Records to use:

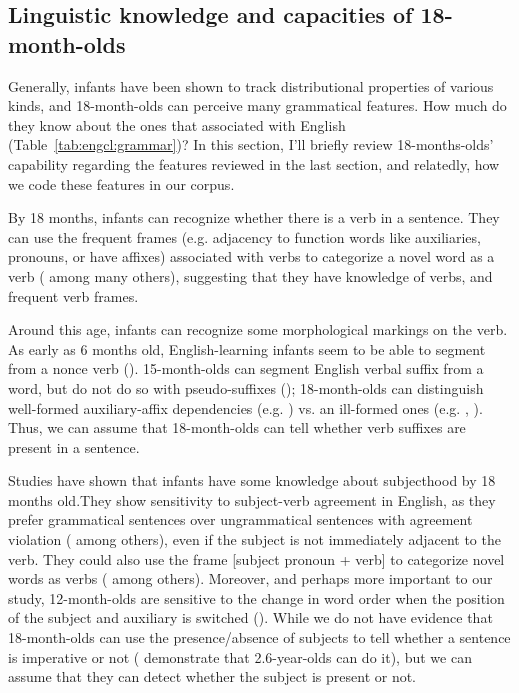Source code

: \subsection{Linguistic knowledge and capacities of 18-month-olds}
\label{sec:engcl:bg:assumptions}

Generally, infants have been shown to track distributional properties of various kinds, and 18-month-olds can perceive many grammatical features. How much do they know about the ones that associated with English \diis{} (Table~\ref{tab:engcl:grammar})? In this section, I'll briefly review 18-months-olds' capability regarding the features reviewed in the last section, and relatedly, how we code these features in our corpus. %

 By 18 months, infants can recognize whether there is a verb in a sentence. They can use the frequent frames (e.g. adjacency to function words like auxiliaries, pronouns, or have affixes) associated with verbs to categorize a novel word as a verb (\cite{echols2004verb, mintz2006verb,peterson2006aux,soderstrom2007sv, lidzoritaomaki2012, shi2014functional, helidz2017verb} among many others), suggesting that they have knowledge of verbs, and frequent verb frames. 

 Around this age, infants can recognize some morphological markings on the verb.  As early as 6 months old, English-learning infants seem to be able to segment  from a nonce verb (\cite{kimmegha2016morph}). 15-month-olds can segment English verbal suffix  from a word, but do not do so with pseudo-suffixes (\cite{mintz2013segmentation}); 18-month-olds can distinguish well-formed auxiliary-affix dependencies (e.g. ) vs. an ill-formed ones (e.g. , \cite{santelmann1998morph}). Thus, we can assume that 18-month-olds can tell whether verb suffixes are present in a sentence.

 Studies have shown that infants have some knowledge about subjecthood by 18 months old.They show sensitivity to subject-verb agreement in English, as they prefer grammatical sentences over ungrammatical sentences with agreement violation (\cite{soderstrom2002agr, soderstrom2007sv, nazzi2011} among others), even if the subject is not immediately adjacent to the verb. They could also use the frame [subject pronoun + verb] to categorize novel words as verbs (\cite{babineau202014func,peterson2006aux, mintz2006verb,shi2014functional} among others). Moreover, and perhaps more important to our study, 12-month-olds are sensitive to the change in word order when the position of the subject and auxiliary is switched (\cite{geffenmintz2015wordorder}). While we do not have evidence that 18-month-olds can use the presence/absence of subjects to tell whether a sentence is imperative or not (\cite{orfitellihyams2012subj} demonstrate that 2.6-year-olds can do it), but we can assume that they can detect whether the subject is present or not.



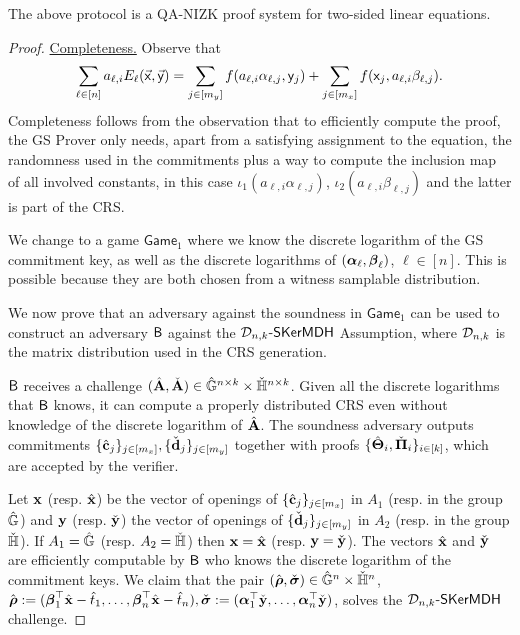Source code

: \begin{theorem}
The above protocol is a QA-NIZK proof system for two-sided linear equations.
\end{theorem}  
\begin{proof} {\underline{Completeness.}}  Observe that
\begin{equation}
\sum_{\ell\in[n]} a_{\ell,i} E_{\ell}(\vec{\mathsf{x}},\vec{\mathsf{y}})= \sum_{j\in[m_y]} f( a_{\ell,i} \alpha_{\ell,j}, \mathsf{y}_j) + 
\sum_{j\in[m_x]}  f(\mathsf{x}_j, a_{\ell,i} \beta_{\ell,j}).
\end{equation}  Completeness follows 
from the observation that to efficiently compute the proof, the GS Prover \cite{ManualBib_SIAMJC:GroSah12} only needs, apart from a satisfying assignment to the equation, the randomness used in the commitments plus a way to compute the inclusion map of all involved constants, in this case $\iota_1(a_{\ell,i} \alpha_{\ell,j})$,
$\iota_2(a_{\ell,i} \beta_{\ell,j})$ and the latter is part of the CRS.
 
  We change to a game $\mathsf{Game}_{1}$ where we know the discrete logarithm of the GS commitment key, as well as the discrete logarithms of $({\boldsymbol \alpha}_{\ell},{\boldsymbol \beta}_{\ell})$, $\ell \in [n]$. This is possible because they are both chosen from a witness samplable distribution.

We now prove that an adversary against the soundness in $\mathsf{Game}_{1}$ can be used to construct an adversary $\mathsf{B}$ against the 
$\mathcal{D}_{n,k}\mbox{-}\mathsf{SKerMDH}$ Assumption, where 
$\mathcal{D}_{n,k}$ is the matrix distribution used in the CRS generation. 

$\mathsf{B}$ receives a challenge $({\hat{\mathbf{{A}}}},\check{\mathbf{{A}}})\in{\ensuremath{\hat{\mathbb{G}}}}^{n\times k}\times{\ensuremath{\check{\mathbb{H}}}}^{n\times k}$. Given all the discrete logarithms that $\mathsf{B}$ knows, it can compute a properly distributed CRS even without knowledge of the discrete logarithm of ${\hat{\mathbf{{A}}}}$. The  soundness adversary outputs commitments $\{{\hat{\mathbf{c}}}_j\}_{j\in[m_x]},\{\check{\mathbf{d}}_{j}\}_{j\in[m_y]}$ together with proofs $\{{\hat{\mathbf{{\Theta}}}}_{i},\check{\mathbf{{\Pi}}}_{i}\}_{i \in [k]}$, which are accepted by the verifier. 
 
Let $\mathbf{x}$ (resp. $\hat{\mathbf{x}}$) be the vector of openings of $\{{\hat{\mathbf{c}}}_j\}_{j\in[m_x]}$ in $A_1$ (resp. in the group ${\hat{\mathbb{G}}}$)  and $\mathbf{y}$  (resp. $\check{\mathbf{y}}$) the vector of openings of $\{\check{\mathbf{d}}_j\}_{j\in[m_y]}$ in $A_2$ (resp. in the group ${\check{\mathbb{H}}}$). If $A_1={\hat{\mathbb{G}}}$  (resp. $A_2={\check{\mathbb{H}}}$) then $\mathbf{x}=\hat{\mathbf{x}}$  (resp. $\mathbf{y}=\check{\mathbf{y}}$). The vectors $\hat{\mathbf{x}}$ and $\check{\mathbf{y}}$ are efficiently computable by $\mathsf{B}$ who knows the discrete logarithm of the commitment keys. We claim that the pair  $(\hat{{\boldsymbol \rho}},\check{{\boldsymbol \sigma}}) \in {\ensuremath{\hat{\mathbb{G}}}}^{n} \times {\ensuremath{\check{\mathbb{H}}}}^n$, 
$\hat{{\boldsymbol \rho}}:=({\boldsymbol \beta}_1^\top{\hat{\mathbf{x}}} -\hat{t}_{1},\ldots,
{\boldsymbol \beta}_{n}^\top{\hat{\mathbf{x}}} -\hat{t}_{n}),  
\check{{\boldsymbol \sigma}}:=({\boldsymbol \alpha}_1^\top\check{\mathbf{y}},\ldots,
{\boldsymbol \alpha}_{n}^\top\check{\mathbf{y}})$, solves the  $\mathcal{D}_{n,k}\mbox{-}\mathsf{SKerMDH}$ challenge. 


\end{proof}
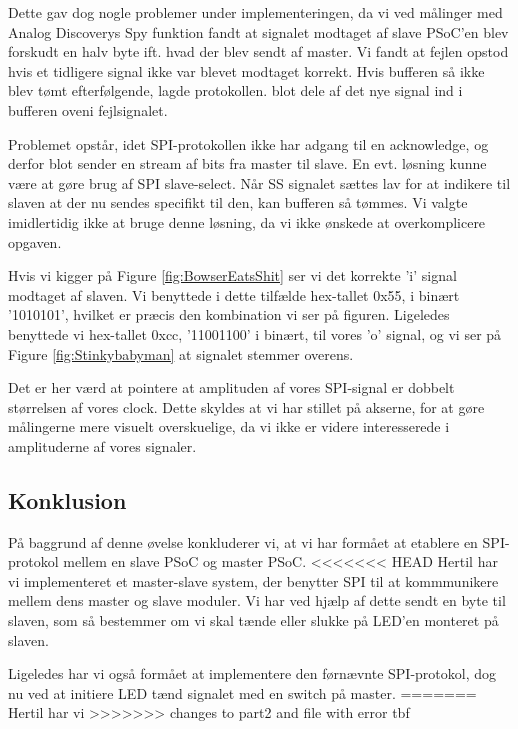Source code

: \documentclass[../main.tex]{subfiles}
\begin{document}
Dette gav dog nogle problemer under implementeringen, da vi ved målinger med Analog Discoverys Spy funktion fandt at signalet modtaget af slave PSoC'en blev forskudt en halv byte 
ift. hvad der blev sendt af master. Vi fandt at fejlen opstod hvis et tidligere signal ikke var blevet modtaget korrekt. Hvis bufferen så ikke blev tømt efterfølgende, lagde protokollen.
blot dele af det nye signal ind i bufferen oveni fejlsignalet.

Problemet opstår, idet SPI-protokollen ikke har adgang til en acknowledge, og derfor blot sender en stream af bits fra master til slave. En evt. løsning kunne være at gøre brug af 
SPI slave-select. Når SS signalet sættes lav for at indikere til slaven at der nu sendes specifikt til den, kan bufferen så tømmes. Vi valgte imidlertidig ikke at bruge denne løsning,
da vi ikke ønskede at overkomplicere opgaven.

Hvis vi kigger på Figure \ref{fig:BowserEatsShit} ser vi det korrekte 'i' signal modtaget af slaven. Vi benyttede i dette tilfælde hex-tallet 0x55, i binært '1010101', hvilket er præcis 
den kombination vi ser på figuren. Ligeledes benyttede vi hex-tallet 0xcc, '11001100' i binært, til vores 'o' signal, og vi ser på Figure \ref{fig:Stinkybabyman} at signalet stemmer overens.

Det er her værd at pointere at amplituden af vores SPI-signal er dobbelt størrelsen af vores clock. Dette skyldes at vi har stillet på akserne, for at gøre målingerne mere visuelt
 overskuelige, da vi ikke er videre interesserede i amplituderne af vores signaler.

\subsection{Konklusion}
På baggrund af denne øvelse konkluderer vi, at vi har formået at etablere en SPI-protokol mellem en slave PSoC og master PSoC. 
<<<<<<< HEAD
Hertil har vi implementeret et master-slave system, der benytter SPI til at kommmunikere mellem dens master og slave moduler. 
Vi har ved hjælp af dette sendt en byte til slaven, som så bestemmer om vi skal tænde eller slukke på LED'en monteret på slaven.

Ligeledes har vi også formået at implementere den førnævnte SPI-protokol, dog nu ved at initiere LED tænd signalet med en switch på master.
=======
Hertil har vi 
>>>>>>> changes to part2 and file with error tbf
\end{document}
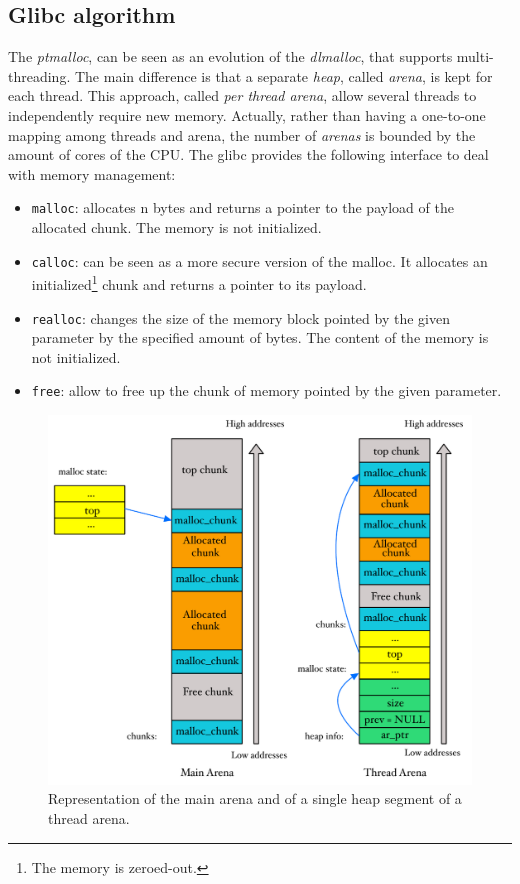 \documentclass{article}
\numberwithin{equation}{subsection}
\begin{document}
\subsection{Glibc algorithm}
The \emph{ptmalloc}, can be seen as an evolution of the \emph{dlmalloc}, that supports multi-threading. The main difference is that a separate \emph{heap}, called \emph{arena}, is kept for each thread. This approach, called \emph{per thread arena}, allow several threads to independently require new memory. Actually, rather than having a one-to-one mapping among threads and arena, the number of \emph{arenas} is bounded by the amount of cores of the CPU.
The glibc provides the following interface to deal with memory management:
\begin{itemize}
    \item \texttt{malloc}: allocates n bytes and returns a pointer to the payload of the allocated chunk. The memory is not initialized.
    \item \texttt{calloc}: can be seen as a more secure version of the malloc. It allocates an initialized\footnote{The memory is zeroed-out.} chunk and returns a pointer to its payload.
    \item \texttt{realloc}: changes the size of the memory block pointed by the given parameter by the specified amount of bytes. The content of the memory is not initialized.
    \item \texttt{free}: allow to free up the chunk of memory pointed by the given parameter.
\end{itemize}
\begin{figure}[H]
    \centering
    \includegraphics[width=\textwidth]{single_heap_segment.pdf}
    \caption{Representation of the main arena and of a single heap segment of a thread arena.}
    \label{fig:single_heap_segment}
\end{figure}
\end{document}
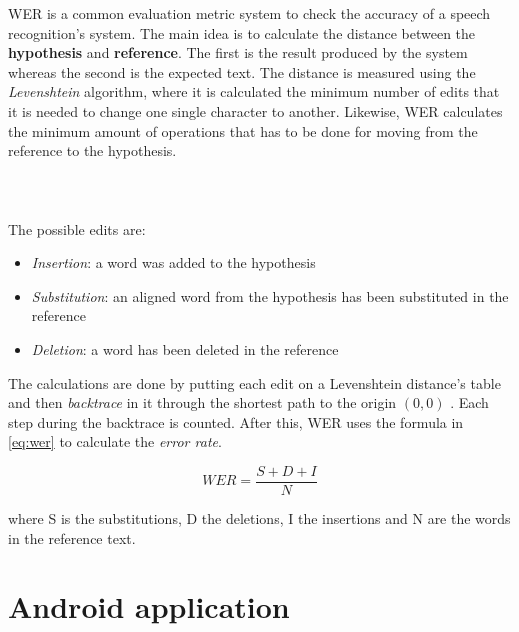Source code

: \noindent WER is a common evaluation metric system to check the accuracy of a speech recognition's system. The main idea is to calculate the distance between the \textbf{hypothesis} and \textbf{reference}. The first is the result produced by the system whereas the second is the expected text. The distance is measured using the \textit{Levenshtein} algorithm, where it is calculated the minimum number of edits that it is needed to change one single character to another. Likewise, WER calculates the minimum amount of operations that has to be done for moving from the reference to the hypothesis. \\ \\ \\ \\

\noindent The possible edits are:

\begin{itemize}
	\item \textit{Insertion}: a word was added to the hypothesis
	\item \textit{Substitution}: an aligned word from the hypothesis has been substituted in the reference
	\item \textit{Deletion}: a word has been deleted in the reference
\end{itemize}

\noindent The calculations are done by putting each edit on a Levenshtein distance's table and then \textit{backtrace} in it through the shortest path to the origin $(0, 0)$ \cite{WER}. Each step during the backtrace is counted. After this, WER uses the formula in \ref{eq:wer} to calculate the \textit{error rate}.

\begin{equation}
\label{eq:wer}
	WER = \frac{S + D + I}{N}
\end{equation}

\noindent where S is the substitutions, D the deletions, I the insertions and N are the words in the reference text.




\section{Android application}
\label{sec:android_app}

What you have to do: What you give back should be the lines from the one with "the reference text." to the end of the data, copied exactly, both ends included.

Response for this exercise:
\noindent where S is the substitutions, D the deletions, I the insertions and N are the words in the reference text.




\section{Android application}
\label{sec:android_app}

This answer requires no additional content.